L'incredulità di Jacques rendeva l'atmosfera notturna ancora più rarefatta e magica: se avesse allungato una mano sarebbe riuscito a prendere una stella da donare alla sua amata.
- Sai, sono sempre salita a decine di metri d'altezza senza rete di protezione e non ho mai provato il timore di cadere di sotto; poi cinque anni fa, guardando verso l'uscita, quando il faro ha illuminato il pubblico, ho visto te e per un attimo mi sono sentita vulnerabile, il mio cuore ha fatto una capriola e ho avuto paura di cadere nel vuoto. Non mi era mai successo. Provo quella sensazione ogni volta che scorgo il tuo volto tra quello di centinaia di persone. Una vertigine. Una magnifica vertigine d'amore.

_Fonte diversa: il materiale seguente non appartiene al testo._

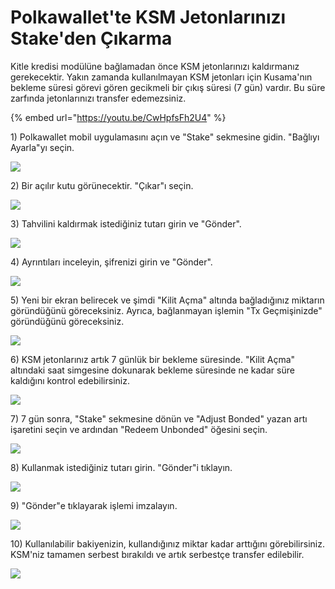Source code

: # Polkawallet'te KSM Jetonlarınızı Stake'den Çıkarma

Kitle kredisi modülüne bağlamadan önce KSM jetonlarınızı kaldırmanız gerekecektir. Yakın zamanda kullanılmayan KSM jetonları için Kusama'nın bekleme süresi görevi gören gecikmeli bir çıkış süresi \(7 gün\) vardır. Bu süre zarfında jetonlarınızı transfer edemezsiniz.


{% embed url="https://youtu.be/CwHpfsFh2U4" %}



1\) Polkawallet mobil uygulamasını açın ve "Stake" sekmesine gidin. "Bağlıyı Ayarla"yı seçin.

![](../../../../.gitbook/assets/image%20%2815%29.png)



2\) Bir açılır kutu görünecektir. "Çıkar"ı seçin.

![](../../../../.gitbook/assets/image%20%28629.png)



3\) Tahvilini kaldırmak istediğiniz tutarı girin ve "Gönder".

![](../../../../.gitbook/assets/image%20%2816%29.png)



4\) Ayrıntıları inceleyin, şifrenizi girin ve "Gönder".

![](../../../../.gitbook/assets/image%20%2818%29.png)



5\) Yeni bir ekran belirecek ve şimdi "Kilit Açma" altında bağladığınız miktarın göründüğünü göreceksiniz. Ayrıca, bağlanmayan işlemin "Tx Geçmişinizde" göründüğünü göreceksiniz.

![](../../../../.gitbook/assets/image%20%2814%29.png)



6\) KSM jetonlarınız artık 7 günlük bir bekleme süresinde. "Kilit Açma" altındaki saat simgesine dokunarak bekleme süresinde ne kadar süre kaldığını kontrol edebilirsiniz.

![](../../../../.gitbook/assets/image%20%2813%29%20%281%29.png)



7\) 7 gün sonra, "Stake" sekmesine dönün ve "Adjust Bonded" yazan artı işaretini seçin ve ardından "Redeem Unbonded" öğesini seçin.

![](../../../../.gitbook/assets/image%20%2821%29.png)



8\) Kullanmak istediğiniz tutarı girin. "Gönder"i tıklayın.

![](../../../../.gitbook/assets/image%20%2820%29.png)



9\) "Gönder"e tıklayarak işlemi imzalayın.

![](../../../../.gitbook/assets/image%20%2810%29.png)



10\) Kullanılabilir bakiyenizin, kullandığınız miktar kadar arttığını görebilirsiniz. KSM'niz tamamen serbest bırakıldı ve artık serbestçe transfer edilebilir.

![](../../../../.gitbook/assets/image%20%2819%29.png)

La mongolfiera si era trasformata in una bolla in cui esistevano solo loro. L'illusione e la speranza si erano trasformati in realtà; una banale cittadina di provincia era divenuta d'un tratto il più magico dei luoghi.
Restarono muti a guardare Villeneuve-sur-Lot che ammiccava sotto di loro, con le luci alle finestre e i lampioni a illuminare le strade.
A metà tra due cieli stellati, quella vertigine si era trasformata in una folle voglia di andare lontano.